Publie le mercoledì 2 luglio 2003 par Open-Publishing

È singolare che un osservatore di così lunga lena della politica internazionale come Grimaldi non capisca o finga di non capire che le politiche dei governi non sono - se si vuole: purtroppo - dettate da principi astratti, ma solo da quello di massima convenienza.
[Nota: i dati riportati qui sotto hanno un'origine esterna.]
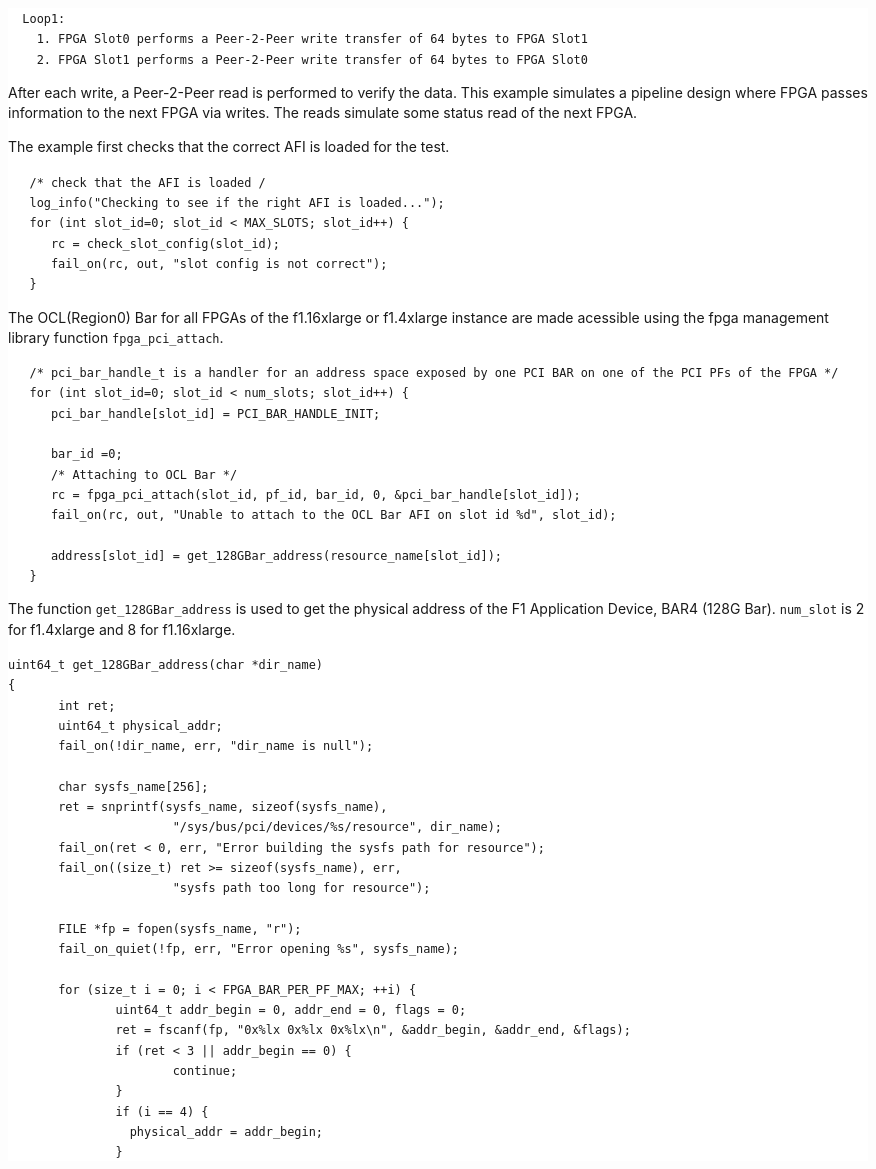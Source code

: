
 ```
  Loop1:
    1. FPGA Slot0 performs a Peer-2-Peer write transfer of 64 bytes to FPGA Slot1
    2. FPGA Slot1 performs a Peer-2-Peer write transfer of 64 bytes to FPGA Slot0
``` 

 After each write, a Peer-2-Peer read is performed to verify the data.  This example simulates a pipeline design where FPGA passes information to the next FPGA via writes.  The reads simulate some status read of the next FPGA.

 
 The example first checks that the correct AFI is loaded for the test.
 ```
    /* check that the AFI is loaded /
    log_info("Checking to see if the right AFI is loaded...");
    for (int slot_id=0; slot_id < MAX_SLOTS; slot_id++) {
       rc = check_slot_config(slot_id);
       fail_on(rc, out, "slot config is not correct");
    }
 ```

 The OCL(Region0) Bar for all FPGAs of the f1.16xlarge or f1.4xlarge instance are made acessible using the fpga management library function `fpga_pci_attach`.

 ```
    /* pci_bar_handle_t is a handler for an address space exposed by one PCI BAR on one of the PCI PFs of the FPGA */
    for (int slot_id=0; slot_id < num_slots; slot_id++) {
       pci_bar_handle[slot_id] = PCI_BAR_HANDLE_INIT;

       bar_id =0;
       /* Attaching to OCL Bar */
       rc = fpga_pci_attach(slot_id, pf_id, bar_id, 0, &pci_bar_handle[slot_id]);
       fail_on(rc, out, "Unable to attach to the OCL Bar AFI on slot id %d", slot_id);

       address[slot_id] = get_128GBar_address(resource_name[slot_id]);
    }
 ```

 The function `get_128GBar_address` is used to get the physical address of the F1 Application Device, BAR4 (128G Bar). `num_slot` is 2 for f1.4xlarge and 8 for f1.16xlarge.

 ```
 uint64_t get_128GBar_address(char *dir_name)
 {
        int ret;
        uint64_t physical_addr;
        fail_on(!dir_name, err, "dir_name is null");

        char sysfs_name[256];
        ret = snprintf(sysfs_name, sizeof(sysfs_name),
                        "/sys/bus/pci/devices/%s/resource", dir_name);
        fail_on(ret < 0, err, "Error building the sysfs path for resource");
        fail_on((size_t) ret >= sizeof(sysfs_name), err,
                        "sysfs path too long for resource");

        FILE *fp = fopen(sysfs_name, "r");
        fail_on_quiet(!fp, err, "Error opening %s", sysfs_name);

        for (size_t i = 0; i < FPGA_BAR_PER_PF_MAX; ++i) {
                uint64_t addr_begin = 0, addr_end = 0, flags = 0;
                ret = fscanf(fp, "0x%lx 0x%lx 0x%lx\n", &addr_begin, &addr_end, &flags);
                if (ret < 3 || addr_begin == 0) {
                        continue;
                }
                if (i == 4) {
                  physical_addr = addr_begin;
                }
 ```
Nella politica USA, di fatto, troviamo, allo stesso tempo o in rapida successione, il duro contrasto con l’Iran sul sequestro degli ostaggi, il finanziamento degli ayatollah attraverso l’operazione Iran-contras e il via libera all’aiuto militare di Israele all’Iran, il sostegno all’Iraq di Saddam Hussein nella fase finale della guerra contro l’Iran, sia direttamente sul campo di battaglia che attraverso un gigantesco finanziamento allo stato iracheno erogato dalla BNL di Atalanta e, da ultimo, la Prima Guerrra del Golfo, un sistema criminale di sanzioni e una seconda definitiva operazione militare. Il compito del cronista e dell’analista dovrebbe essere quello di chiarire i legami contorti tra questi avvenimenti (che sono tutti reali, e vanno tutti citati senza censure), e non quello di semplificare arbitrariamente la storia filtrandola attraverso le proprie discutibili convinzioni. In questo modo ai compie un’operazione scorretta deontologicamente e di dubbia utilità, qualsiasi sia lo scopo che ci si prefigga, fonte di incomprensioni e di inimicizie. (A meno che non sia esattamente questo che si vuole.)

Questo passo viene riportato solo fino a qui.